[Document images with source code]
=== Section Start ===

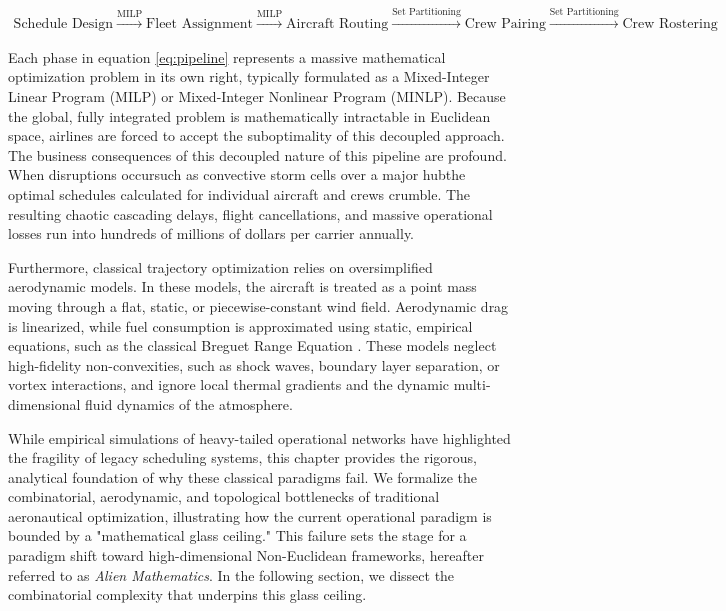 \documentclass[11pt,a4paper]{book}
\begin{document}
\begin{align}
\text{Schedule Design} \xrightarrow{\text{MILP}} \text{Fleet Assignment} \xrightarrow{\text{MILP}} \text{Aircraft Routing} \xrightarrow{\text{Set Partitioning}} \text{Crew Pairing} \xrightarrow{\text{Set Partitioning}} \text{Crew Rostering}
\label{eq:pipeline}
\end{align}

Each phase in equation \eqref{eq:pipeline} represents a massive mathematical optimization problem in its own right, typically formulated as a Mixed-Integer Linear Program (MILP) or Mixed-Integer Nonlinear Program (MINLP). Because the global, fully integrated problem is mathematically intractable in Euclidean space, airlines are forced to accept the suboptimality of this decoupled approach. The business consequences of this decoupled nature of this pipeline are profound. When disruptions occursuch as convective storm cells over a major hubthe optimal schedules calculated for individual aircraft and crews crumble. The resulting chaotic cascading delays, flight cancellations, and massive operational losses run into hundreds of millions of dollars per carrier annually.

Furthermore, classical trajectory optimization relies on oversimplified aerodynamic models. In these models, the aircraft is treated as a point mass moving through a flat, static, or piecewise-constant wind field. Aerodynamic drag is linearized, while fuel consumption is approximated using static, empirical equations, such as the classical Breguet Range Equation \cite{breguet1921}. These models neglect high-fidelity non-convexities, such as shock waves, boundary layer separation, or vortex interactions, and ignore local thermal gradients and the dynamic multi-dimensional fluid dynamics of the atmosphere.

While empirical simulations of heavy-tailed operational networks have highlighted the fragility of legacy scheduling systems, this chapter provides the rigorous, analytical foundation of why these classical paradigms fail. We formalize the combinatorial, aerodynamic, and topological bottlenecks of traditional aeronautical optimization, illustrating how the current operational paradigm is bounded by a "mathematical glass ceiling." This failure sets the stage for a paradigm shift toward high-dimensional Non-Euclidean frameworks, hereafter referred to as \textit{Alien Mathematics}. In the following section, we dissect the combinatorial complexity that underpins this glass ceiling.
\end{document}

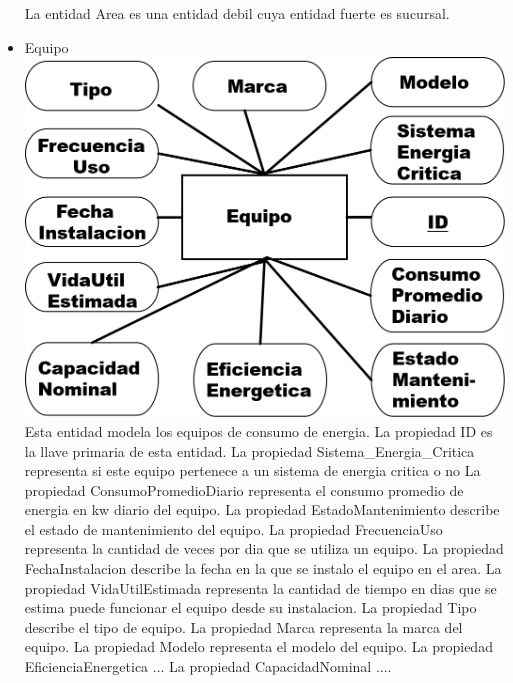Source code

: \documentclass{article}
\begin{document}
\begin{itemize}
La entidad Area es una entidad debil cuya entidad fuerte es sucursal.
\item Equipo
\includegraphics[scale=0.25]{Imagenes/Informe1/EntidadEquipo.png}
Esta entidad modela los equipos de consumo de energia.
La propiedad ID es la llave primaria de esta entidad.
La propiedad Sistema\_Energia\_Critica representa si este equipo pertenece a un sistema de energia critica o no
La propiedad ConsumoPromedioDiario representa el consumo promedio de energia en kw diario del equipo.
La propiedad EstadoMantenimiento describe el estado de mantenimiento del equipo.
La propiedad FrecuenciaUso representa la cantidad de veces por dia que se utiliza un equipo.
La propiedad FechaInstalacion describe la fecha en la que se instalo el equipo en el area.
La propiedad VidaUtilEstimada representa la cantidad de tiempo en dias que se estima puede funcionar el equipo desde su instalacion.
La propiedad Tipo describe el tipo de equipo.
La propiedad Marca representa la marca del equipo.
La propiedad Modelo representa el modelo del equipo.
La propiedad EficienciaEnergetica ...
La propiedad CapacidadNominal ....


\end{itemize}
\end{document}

=== Section End ===

**Task**
None of the images should be copied, but every entry must be given again exactly.

**Answer to the exercise**
 \documentclass[11pt,a4paper]{book}
\begin{document}
\begin{align}
\text{Schedule Design} \xrightarrow{\text{MILP}} \text{Fleet Assignment} \xrightarrow{\text{MILP}} \text{Aircraft Routing} \xrightarrow{\text{Set Partitioning}} \text{Crew Pairing} \xrightarrow{\text{Set Partitioning}} \text{Crew Rostering}
\label{eq:pipeline}
\end{align}

Each phase in equation \eqref{eq:pipeline} represents a massive mathematical optimization problem in its own right, typically formulated as a Mixed-Integer Linear Program (MILP) or Mixed-Integer Nonlinear Program (MINLP). Because the global, fully integrated problem is mathematically intractable in Euclidean space, airlines are forced to accept the suboptimality of this decoupled approach. The business consequences of this decoupled nature of this pipeline are profound. When disruptions occursuch as convective storm cells over a major hubthe optimal schedules calculated for individual aircraft and crews crumble. The resulting chaotic cascading delays, flight cancellations, and massive operational losses run into hundreds of millions of dollars per carrier annually.

Furthermore, classical trajectory optimization relies on oversimplified aerodynamic models. In these models, the aircraft is treated as a point mass moving through a flat, static, or piecewise-constant wind field. Aerodynamic drag is linearized, while fuel consumption is approximated using static, empirical equations, such as the classical Breguet Range Equation \cite{breguet1921}. These models neglect high-fidelity non-convexities, such as shock waves, boundary layer separation, or vortex interactions, and ignore local thermal gradients and the dynamic multi-dimensional fluid dynamics of the atmosphere.

While empirical simulations of heavy-tailed operational networks have highlighted the fragility of legacy scheduling systems, this chapter provides the rigorous, analytical foundation of why these classical paradigms fail. We formalize the combinatorial, aerodynamic, and topological bottlenecks of traditional aeronautical optimization, illustrating how the current operational paradigm is bounded by a "mathematical glass ceiling." This failure sets the stage for a paradigm shift toward high-dimensional Non-Euclidean frameworks, hereafter referred to as \textit{Alien Mathematics}. In the following section, we dissect the combinatorial complexity that underpins this glass ceiling.
\end{document}

Source code

: \documentclass{article}
\begin{document}
\begin{itemize}
La entidad Area es una entidad debil cuya entidad fuerte es sucursal.
\item Equipo
\includegraphics[scale=0.25]{Imagenes/Informe1/EntidadEquipo.png}
Esta entidad modela los equipos de consumo de energia.
La propiedad ID es la llave primaria de esta entidad.
La propiedad Sistema\_Energia\_Critica representa si este equipo pertenece a un sistema de energia critica o no
La propiedad ConsumoPromedioDiario representa el consumo promedio de energia en kw diario del equipo.
La propiedad EstadoMantenimiento describe el estado de mantenimiento del equipo.
La propiedad FrecuenciaUso representa la cantidad de veces por dia que se utiliza un equipo.
La propiedad FechaInstalacion describe la fecha en la que se instalo el equipo en el area.
La propiedad VidaUtilEstimada representa la cantidad de tiempo en dias que se estima puede funcionar el equipo desde su instalacion.
La propiedad Tipo describe el tipo de equipo.
La propiedad Marca representa la marca del equipo.
La propiedad Modelo representa el modelo del equipo.
La propiedad EficienciaEnergetica ...
La propiedad CapacidadNominal ....


\end{itemize}
\end{document}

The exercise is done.